There remains something called the Labour Party but it is so fractured it exists in its own category.

Voter allegiance tends to lag behind political reality – we take a long time to finally accept a party is not what we remembered or hoped it to be.

For this reason, in the event of a general election or by-election, Labour is still in with a fight.

In fact, since Corbyn took over, there is no sign of the party simply disappearing from the electoral field. Around 30% say they’ll vote Labour at the next general election.

At the moment, it is not about to be blasted from the public arena as the Liberal Democrats were in 2015.

However, nor is the party on the verge of victory.

It may still win many constituencies but nowhere near enough to form a government in Westminster.

That is the dilemma – is the more fundamentalist leftism of Corbyn worth sticking with in the hope it eventually wins over large support or will it never appeal to enough English voters, thus locking Labour out of power for the foreseeable future?

The party’s MPs are convinced of the latter.

They want a new leader and new direction, convinced British politics has forever moved on from major ideological divides into an era of managerial politics where the most plausible chief executive is most likely to claim Downing Street.

Corbyn and his fans think this managerialism is what has created the great wealth divide and is exactly what needs to be challenged with strong alternatives – none of which include a drift to yet more neo-liberal globalisation.

The story that’s being run is that the Tories are centrist while Labour dies on dogma.

It’s not true – Theresa May leads a highly dogmatic Conservative party.

It is against state ownership, for grammar schools and against the European Union.

These are not pragmatic positions but ideological ones.

We can’t say Corbyn is free of dogma but in contrast, he looks less rigid than his chief political opponent.

Often right

What’s more, he has the advantage of often being right.

Had Labour listened to Corbyn, the UK might not have gone to war with Iraq or attacked Libya.

The pressure to renew Trident wouldn’t be so great.

Hinkley Point, the nuclear folly on England’s south coast, would not have been given the green light.

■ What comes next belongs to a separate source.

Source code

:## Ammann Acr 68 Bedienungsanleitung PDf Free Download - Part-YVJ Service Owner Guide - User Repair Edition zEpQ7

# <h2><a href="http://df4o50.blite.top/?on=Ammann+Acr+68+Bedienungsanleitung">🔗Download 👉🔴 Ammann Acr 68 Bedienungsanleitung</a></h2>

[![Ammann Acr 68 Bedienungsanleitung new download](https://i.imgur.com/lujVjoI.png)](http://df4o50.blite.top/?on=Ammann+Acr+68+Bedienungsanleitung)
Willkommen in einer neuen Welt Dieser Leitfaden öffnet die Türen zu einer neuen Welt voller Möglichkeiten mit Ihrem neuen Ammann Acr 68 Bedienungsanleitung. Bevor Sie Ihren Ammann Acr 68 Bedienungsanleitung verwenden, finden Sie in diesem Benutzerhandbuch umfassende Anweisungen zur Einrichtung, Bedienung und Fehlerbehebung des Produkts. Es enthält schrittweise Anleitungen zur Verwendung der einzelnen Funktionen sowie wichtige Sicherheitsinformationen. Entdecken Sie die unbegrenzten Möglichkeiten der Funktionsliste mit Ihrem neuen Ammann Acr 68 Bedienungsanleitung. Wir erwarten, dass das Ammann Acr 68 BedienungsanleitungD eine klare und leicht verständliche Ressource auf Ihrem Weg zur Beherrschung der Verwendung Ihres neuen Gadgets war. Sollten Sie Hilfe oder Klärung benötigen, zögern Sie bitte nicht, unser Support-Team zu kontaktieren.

This seems important – Corbyn himself may have acquired the loser image but history often proves him right.

Had his sceptical view of the EU prevailed, the dissatisfied voters in England may have had somewhere to go as Europe expanded from 12 members to 28 over the 1990s and 2000s.

People who wanted to be heard – who wanted to say globalisation was not working for them – might have found a home in a Labour Party that was pro-EU reform.

Perhaps this is all easy to observe with hindsight and no doubt some of Corbyn’s views appear tediously dogmatic – such as the anti-Zionism – but a world in which his views prevailed would be different and, quite possibly, better.

That’s why it is hard to like the Labour MPs desperately fighting for their job – too many appear too woolly to care for.

People who came in on Blair’s coat-tails not only have had their moment in the sun but also helped to burn the principles of the party.

They accuse Corbyn of outrageous extremities, when its not evident he espouses such radicalism.

Rather, the overwhelming impression of one year of Corbyn is that he has a fondness for the fundamentals of the left but quite a flexible view on how to achieve them.

In this he has a certain comradeship with Labour’s first leader, Keir Hardie.

Hardie was a man of the left but without dogma or rigid ideology.

The great Scots politician was more a champion – someone who fitted into the former Labour leader John Smith’s description of the movement as a “crusade”.

I don’t think Corbyn is right for Labour – he lacks the grace to lead a fractured party and has yet to develop a coherent political alternative.

But we do him and the anger of the people a disservice if we imagine him a tramp or a trickster. He is in search of a new world and those who laugh should ask themselves why.